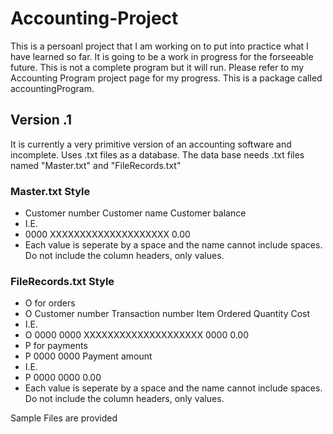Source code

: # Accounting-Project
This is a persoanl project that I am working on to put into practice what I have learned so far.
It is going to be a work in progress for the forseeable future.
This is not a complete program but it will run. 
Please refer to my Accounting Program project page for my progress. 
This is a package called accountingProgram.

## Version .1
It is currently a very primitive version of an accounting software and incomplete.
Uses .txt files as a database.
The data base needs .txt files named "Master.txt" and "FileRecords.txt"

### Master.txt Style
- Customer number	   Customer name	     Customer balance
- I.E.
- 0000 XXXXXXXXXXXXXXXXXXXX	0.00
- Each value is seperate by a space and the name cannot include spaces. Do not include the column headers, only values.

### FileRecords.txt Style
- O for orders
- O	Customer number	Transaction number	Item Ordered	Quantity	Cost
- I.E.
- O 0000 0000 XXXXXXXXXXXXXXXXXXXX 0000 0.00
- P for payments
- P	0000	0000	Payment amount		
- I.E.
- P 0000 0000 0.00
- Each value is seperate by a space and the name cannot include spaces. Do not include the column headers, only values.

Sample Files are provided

# # # # #

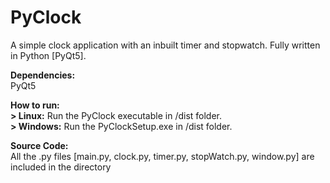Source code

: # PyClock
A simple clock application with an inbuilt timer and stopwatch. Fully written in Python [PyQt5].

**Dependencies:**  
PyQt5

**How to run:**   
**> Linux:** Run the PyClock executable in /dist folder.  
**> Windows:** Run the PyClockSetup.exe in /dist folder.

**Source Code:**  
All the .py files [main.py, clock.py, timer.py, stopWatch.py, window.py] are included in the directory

# # # # #

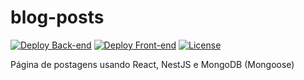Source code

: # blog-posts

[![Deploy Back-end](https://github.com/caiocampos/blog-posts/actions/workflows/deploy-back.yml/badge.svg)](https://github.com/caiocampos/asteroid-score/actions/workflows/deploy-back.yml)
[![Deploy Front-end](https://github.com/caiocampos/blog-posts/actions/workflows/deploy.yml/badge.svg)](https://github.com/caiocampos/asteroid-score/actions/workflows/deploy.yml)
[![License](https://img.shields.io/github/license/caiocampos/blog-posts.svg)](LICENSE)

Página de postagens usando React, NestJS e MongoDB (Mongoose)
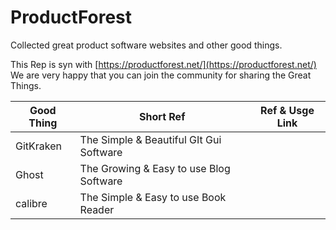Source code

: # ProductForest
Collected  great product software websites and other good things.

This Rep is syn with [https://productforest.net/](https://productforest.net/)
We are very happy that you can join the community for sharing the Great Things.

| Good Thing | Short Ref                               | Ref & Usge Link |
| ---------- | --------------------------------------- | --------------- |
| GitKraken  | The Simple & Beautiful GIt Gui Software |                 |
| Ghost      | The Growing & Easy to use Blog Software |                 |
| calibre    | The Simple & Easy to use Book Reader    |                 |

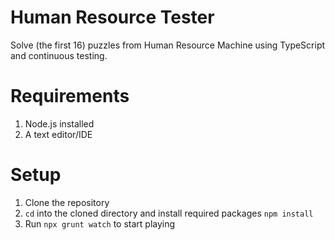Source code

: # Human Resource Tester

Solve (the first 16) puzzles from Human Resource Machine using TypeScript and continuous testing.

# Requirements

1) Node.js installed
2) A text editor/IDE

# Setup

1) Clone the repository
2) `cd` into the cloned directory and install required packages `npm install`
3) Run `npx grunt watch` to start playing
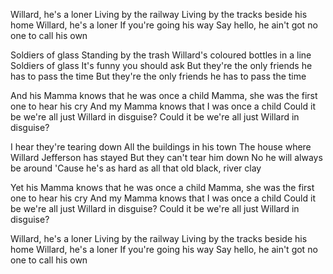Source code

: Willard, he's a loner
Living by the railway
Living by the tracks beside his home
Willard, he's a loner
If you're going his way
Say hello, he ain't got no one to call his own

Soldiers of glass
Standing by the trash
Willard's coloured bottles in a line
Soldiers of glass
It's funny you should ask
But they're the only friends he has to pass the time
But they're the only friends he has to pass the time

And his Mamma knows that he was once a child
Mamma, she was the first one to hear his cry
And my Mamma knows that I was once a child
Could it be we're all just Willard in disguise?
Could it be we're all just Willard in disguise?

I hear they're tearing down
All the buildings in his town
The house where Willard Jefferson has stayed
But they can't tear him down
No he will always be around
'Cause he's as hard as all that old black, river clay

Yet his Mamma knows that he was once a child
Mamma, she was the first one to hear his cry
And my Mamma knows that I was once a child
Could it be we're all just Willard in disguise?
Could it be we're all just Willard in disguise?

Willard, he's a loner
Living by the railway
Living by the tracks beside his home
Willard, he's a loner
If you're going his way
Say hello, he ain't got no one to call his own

# # # # #

To do – Scan the material above for the string "with", returning each line that contains it.

Response area –
A simple clock application with an inbuilt timer and stopwatch. Fully written in Python [PyQt5].
This Rep is syn with [https://productforest.net/](https://productforest.net/)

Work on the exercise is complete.